父に召集令状が届き、昭和19年10月に一家で帰国した。その後、招集解除になって昭和20年6月末にふたたび朝鮮に戻るとき、戦局混乱の中で切符の制限があり、父は静岡県庁まで依頼にでかけたが、家族全員分が入手できず、必ず迎えに来るからと姉を母の実家へ一時預けた。

朝鮮の自宅へ到着後、一ヶ月あまりで思いもかけない「昭和20年8月15日」の終戦を迎え、在留邦人にとっての長い苦難の旅路が始まったのである。

朝鮮半島が南北に分断された後、ソビエト軍の支配下にある北朝鮮側に取り残された私達は、帰国への道を完全に閉ざされた。この日を境に周囲の朝鮮人の態度が180度変わった。

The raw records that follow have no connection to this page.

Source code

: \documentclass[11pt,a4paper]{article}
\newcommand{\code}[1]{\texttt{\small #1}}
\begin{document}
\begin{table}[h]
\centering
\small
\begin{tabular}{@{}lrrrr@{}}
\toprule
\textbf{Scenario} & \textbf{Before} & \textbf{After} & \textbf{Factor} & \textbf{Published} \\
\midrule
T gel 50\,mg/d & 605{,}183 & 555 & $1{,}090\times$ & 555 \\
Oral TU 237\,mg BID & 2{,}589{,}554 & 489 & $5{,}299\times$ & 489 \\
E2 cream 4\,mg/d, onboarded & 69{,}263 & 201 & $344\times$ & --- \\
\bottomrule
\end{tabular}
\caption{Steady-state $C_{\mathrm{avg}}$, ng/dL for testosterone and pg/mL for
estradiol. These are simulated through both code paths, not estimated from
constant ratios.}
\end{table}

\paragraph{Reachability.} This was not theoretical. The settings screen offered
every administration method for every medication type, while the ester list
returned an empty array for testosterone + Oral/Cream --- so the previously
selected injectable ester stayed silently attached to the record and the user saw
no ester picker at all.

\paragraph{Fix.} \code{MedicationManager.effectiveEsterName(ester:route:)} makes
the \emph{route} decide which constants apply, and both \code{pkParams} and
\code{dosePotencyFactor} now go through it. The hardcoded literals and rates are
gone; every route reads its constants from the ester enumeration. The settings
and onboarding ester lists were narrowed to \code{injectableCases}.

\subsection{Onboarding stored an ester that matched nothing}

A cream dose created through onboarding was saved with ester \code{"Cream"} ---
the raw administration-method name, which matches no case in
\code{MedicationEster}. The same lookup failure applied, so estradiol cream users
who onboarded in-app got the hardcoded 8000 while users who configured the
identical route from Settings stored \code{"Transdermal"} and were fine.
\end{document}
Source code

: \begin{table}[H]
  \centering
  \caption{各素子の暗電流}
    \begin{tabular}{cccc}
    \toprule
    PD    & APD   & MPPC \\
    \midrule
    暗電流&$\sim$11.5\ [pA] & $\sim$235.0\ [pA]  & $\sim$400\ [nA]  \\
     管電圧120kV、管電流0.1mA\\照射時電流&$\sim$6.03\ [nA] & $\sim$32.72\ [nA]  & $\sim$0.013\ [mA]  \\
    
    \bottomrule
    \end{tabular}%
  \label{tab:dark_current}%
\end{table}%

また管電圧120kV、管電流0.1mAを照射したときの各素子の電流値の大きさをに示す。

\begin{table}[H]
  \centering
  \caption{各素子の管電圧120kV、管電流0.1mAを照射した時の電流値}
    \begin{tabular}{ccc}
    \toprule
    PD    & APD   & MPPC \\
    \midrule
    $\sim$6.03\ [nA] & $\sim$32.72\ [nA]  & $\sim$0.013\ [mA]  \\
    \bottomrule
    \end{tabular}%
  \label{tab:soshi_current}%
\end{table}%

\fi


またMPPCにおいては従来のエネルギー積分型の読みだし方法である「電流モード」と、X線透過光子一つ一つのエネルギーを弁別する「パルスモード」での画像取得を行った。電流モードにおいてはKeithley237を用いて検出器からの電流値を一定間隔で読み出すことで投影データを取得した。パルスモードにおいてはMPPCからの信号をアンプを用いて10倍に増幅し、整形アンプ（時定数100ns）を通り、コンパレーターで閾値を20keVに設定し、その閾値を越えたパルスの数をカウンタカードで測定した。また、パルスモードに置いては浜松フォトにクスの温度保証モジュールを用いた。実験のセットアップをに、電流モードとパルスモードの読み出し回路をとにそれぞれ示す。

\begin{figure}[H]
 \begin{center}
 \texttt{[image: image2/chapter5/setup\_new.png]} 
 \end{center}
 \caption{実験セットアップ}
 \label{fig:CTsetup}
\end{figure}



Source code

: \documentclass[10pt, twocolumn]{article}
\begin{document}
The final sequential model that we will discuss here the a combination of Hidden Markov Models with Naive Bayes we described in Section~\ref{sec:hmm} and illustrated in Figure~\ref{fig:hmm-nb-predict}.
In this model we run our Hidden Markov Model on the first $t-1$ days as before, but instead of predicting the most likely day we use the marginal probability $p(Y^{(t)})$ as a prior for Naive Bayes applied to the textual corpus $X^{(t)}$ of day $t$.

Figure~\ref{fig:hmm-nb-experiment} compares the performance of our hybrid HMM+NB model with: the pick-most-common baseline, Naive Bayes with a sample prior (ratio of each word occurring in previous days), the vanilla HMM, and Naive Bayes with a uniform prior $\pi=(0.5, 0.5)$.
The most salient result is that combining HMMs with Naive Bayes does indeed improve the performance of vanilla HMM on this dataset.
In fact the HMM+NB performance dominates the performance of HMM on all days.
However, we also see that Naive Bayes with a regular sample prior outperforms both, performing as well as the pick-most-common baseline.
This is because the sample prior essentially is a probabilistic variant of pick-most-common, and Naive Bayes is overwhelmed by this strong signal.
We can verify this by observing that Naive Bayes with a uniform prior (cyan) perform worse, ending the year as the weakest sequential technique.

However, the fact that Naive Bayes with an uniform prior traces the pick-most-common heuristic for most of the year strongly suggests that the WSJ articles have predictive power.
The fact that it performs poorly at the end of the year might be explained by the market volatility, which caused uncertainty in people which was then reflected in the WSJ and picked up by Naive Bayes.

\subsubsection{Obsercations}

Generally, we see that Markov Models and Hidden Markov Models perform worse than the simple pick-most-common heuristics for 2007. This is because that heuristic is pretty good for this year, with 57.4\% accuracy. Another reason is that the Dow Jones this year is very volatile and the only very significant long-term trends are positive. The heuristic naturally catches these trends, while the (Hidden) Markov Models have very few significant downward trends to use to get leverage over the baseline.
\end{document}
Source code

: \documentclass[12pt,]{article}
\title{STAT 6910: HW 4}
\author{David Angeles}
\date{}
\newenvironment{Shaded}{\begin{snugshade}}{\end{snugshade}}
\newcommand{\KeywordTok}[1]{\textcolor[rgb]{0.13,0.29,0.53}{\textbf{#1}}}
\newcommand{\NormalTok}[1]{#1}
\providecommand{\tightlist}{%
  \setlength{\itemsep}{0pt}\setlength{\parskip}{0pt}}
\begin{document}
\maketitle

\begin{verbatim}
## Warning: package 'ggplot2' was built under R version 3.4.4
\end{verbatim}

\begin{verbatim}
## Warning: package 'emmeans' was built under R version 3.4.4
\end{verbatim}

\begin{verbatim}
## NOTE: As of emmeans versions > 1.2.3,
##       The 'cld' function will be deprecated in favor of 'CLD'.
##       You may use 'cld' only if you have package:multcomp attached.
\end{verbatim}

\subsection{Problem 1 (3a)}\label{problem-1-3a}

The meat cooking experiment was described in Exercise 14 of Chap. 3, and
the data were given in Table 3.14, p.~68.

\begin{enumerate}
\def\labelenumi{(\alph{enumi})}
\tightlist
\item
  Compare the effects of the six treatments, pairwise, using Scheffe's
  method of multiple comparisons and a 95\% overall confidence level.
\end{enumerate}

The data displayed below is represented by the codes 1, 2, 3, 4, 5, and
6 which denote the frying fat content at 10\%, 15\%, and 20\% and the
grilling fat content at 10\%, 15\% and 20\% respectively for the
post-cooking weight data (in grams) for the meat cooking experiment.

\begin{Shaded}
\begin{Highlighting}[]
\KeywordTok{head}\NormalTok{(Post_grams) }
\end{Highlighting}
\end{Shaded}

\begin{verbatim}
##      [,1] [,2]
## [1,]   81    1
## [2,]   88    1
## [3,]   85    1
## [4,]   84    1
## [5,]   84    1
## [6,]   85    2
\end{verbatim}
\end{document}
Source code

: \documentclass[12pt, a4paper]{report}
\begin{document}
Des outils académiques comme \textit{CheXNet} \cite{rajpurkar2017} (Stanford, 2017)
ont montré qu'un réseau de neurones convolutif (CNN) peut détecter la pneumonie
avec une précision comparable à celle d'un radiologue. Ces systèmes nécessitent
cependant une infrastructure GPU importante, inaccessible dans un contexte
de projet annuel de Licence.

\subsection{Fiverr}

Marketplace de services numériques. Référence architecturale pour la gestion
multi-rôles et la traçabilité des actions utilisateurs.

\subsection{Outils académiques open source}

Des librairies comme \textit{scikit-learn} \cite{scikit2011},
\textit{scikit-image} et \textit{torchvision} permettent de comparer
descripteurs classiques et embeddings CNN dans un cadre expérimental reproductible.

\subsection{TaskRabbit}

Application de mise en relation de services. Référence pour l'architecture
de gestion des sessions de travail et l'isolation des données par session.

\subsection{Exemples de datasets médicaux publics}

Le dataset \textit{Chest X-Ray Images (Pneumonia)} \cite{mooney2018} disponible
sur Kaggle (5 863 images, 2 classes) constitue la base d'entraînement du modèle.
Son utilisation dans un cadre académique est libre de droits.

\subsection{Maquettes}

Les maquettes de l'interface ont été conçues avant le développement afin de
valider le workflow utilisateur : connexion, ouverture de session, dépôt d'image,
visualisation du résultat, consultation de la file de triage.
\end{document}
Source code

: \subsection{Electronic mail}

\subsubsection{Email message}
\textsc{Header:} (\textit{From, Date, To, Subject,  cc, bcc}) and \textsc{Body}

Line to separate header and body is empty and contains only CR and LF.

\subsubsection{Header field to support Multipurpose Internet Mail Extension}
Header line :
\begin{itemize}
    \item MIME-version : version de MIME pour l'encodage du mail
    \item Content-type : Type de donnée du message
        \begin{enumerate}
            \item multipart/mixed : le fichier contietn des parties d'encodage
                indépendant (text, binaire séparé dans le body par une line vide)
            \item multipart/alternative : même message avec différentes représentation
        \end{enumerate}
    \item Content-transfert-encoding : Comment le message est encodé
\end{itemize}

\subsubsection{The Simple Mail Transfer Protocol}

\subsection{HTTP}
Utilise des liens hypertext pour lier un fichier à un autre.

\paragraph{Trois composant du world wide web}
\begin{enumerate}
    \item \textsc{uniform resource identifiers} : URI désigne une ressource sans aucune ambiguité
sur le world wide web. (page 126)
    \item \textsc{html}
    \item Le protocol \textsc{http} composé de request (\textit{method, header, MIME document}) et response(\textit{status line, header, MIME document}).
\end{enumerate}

「今日から独立した朝鮮国民だ」と、翌日には「金日成バンザイ」と叫びながら旗行列、提灯行列が続き昔の国家を歌い始め、一言の日本語も話さなくなった。二十日すぎからは毎日、ソ連の兵隊を満載した列車が北朝鮮に入ってきた。保安部隊が組織されて、日夜警戒にあたり「日本は無条件降伏したのだから、全財産をおいてゆけ!!命だけは日本のものだから返してやる。汽車にも乗るな、歩いて帰れ」という。

父は職を剥奪され、家屋敷、田畑、山林と全ての財産を没収された。父が在職中、事務の関係で懇意だったのが幸いして終戦後も中国人が、私達の味方になってくれた。また、親しかった朝鮮人が密かに食料を届けてくれたり、中国人のお世話になったりして、一ヶ月あまりを家で過ごすことができた。その間、朝鮮人が勝手に上がり込んでは何かと持ち出そうとするので、母は親しかった人たちにタンスの衣類、その他の道具類を分けていた。5人分のリュックサックに当座の着替えと毛布を入れて、戦争に負けた惨めさを味わい、茨の道を歩き始めた。

しかし、アメリカ軍支配下の南朝鮮を経て日本に帰るには、命がけの38度線超えが必要だった。現在の地図には載っていないが、私達は鴨緑江に近い北朝鮮平安北道江界郡前川面仲岩に住んでいた。歩いて帰れと言われても、平壌、現在の平壌まででも320キロはある。